Баса перекосило, тенор выпучился, дирижер стал кричать: «Тсс!» – и махать на гобоя, а в зале забулькали и раскатились хохотом первые ряды, от них волна хохота побежала по залу и добежала до последних рядов, там взорвалась восторженным «Хо-хо-хо! Ха-ха-ха! Хи-хи-хи!», и вернулась назад; заржала комиссия, цунами хохота залило сцену, тенор и бас подыхали на полусогнутых, дирижёр из-за этого не знал, откуда начать – как продолжить, музыканты резвились, и даже Лена, сидевшая рядом с пьяным первым гобоем, абсолютно невозмутимым, смеялась, закатывалась, забыв на минуту о завтрашнем расставании… А перед Леной – ближе к дирижеру – закатывался альтист, а перед ним – Зина…
В конце концов гобоиста вывели вон, оркестр, всхлипывая и постанывая, приготовился, дирижёр начал – взмахнул палочкой, и все заиграли, бас запел, но, дойдя до «Какой я мельник?! Я ворон! Ворон!», опять «поплыл», и зал снова ржал в голос, и дали «антракт». Потом всё-таки довершили спектакль.
Комиссия села писать «телегу». Гобоиста отвезли в вытрезвитель и на следующий день уволили.
Опера улетела в Питер. Оркестр отправили в отпуск.
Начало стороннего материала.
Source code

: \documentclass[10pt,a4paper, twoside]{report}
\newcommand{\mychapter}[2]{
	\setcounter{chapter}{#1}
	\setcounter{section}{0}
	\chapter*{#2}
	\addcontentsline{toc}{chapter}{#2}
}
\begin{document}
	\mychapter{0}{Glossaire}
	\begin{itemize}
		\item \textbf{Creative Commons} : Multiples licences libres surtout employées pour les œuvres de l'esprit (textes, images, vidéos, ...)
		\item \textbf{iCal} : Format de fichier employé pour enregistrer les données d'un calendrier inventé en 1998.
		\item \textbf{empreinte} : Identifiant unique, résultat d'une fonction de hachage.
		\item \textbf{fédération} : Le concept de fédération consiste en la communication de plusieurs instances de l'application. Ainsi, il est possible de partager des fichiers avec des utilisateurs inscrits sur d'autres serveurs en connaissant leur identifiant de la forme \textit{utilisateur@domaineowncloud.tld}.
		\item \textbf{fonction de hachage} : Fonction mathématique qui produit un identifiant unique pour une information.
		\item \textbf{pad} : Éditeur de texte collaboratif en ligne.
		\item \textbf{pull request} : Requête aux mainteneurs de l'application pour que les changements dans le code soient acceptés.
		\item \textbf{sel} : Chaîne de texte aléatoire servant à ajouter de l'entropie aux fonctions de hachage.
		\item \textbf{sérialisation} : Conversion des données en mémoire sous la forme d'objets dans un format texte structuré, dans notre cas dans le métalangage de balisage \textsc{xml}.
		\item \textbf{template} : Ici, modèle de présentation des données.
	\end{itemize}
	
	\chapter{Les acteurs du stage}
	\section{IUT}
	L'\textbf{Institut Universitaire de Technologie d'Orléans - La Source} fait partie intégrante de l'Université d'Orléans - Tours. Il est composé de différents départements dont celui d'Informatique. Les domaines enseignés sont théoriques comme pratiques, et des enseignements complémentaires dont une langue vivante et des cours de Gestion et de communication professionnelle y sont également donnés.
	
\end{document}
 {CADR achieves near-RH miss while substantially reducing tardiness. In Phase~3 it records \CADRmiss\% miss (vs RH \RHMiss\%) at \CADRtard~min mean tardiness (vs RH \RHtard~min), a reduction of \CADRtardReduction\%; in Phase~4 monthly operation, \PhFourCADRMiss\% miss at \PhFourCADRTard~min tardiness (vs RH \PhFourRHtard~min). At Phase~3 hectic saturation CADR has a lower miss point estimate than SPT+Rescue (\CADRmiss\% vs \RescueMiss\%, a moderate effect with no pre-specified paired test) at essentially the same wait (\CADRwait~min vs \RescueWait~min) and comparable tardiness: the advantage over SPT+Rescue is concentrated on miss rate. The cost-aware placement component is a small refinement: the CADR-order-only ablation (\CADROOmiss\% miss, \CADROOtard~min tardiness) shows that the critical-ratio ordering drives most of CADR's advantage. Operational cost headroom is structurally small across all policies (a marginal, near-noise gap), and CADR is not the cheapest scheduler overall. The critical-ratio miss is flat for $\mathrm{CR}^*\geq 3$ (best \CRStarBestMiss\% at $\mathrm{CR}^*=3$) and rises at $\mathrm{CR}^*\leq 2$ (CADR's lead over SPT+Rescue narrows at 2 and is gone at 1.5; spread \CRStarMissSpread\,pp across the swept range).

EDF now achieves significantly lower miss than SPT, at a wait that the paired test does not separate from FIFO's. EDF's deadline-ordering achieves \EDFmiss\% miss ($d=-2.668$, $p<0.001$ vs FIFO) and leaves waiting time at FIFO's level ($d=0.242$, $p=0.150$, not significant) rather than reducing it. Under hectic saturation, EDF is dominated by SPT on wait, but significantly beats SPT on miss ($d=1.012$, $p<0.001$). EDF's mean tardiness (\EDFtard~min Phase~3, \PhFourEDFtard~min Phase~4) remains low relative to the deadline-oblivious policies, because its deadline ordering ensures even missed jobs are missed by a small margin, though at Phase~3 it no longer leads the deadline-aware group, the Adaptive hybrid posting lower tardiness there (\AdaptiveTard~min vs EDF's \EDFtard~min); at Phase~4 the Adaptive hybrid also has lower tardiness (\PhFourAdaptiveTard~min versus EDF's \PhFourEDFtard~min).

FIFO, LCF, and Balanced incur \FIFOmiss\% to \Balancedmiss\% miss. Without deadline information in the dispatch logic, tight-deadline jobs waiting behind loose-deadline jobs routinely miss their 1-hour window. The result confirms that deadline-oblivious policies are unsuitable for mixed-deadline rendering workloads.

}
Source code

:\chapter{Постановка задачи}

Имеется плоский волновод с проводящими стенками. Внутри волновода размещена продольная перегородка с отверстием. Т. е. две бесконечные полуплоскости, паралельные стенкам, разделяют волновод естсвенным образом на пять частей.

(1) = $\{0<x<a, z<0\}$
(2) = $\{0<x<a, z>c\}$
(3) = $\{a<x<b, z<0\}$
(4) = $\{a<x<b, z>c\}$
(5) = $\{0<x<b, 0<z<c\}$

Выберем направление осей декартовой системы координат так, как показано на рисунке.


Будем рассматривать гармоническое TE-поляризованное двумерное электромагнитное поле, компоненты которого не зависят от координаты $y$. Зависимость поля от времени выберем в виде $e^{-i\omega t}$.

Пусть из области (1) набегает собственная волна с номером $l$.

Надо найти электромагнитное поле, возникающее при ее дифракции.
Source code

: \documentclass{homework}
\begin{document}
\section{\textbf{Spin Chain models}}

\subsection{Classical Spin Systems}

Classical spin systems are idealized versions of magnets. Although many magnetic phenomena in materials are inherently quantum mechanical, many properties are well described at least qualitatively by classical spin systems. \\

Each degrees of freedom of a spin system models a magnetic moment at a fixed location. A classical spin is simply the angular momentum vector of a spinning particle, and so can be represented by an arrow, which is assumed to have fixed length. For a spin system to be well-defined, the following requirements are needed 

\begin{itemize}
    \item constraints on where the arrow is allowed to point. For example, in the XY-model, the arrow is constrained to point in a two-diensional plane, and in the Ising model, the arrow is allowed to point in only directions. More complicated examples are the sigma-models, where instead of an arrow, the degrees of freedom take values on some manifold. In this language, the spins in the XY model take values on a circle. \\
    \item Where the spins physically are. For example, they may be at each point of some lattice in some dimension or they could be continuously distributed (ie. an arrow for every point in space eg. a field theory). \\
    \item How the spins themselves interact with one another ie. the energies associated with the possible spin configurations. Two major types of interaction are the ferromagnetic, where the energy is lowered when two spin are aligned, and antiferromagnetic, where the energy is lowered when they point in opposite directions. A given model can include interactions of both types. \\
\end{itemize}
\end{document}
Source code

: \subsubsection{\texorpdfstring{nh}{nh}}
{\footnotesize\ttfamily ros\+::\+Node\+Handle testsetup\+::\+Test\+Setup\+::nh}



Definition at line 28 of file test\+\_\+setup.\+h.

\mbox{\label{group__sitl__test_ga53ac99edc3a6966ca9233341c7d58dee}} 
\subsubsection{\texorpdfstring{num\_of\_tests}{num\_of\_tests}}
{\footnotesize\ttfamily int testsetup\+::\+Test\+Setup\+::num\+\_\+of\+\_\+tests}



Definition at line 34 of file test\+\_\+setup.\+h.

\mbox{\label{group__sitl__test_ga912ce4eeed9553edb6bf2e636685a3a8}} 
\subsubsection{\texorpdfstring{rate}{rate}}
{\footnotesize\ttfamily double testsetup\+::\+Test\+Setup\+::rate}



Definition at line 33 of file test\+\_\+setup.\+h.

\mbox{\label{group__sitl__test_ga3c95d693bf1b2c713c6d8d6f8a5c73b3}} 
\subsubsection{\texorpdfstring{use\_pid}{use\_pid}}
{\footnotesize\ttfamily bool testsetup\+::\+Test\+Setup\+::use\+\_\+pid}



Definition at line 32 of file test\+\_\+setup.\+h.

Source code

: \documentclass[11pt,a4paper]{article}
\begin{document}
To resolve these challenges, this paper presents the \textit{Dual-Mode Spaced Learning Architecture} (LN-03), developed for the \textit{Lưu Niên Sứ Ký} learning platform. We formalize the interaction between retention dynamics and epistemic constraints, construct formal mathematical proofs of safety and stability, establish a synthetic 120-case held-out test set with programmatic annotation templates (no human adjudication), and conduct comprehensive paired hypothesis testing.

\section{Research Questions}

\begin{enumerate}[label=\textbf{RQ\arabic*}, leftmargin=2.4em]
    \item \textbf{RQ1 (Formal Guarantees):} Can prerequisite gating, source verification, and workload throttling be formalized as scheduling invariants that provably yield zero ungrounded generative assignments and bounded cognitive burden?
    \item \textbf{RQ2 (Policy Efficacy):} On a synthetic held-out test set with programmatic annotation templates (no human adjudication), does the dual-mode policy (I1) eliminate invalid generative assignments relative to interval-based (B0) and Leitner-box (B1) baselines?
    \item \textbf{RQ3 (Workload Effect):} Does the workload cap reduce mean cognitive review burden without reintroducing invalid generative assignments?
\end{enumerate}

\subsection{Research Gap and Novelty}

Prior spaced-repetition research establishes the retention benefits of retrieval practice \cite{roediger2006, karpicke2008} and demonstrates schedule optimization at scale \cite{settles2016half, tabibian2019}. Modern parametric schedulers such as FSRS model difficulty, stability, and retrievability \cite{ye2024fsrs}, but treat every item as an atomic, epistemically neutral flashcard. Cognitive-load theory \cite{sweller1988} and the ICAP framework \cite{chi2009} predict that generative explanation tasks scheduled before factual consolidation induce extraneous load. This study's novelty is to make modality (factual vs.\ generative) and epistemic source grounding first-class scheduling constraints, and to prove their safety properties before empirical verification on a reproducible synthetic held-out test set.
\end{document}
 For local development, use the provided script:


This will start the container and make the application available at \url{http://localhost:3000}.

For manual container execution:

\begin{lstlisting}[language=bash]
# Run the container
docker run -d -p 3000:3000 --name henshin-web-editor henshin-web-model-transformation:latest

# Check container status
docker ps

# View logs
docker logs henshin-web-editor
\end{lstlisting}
Лена тосковала с неделю, потом, чтоб развеяться, собралась к маме – в деревню под Курском, но вдруг принесли телеграмму: тенор звал замуж! Коленки у неё подогнулись, затряслись руки, голова закружилась,  она заплакала от счастья и ужаса: а вдруг не сложится? И Зине-Гоголю пришлось отпаивать её валерьянкой, и потом пойти вместе с ней, дрожащей в нервном ознобе, в филармонию – писать заявление об уходе, и через две недели ежедневных телефонных переговоров с тенором и сладостных слёз после, она улетела к нему, плохо соображая: на самом деле это всё так, не сон ли?
А альтист с бельмом, ничего не сказав Зине, потихонечку перевёлся в Саратов и там женился. И говорил всем, что уехал из Ялты, чтоб не остаться с носом. И Зина, потрясённая его предательством и подлостью, стала подолгу стоять у окна своей комнаты и смотреть на затяжные дожди, на гору напротив в клокастом тумане, а моря и вовсе не было видно. А она всё смотрела, смотрела, будто пытаясь разглядеть: что же там, впереди, ждет её. И её крупные серые глаза наливались слезами. И теперь она сама пила валерьянку и успокоительные таблетки, и однажды, долго посмотрев на свой профиль в зеркало, выпила их целую пригоршню.
На похоронах все возмущались альтистом, а какой-то шутник, раздобыв  фотографию Зины в профиль, увеличил, и, взяв в рамку, повесил на дом в начале улицы Гоголя. И отдыхающие, спеша на пляж, взглядывали мельком на «автора» «Мёртвых душ» и качали головой: «Ну и нос!»
Замужняя Флейта, узнав о кончине, долго плакала и подозрительно смотрела в зеркало на свою худобу.
А окончательно спившийся первый гобой частенько приходил сюда с фляжкой и, налив в крышечку, чокался с Зиной, и, всхлипнув, говорил: «Будь здоров!»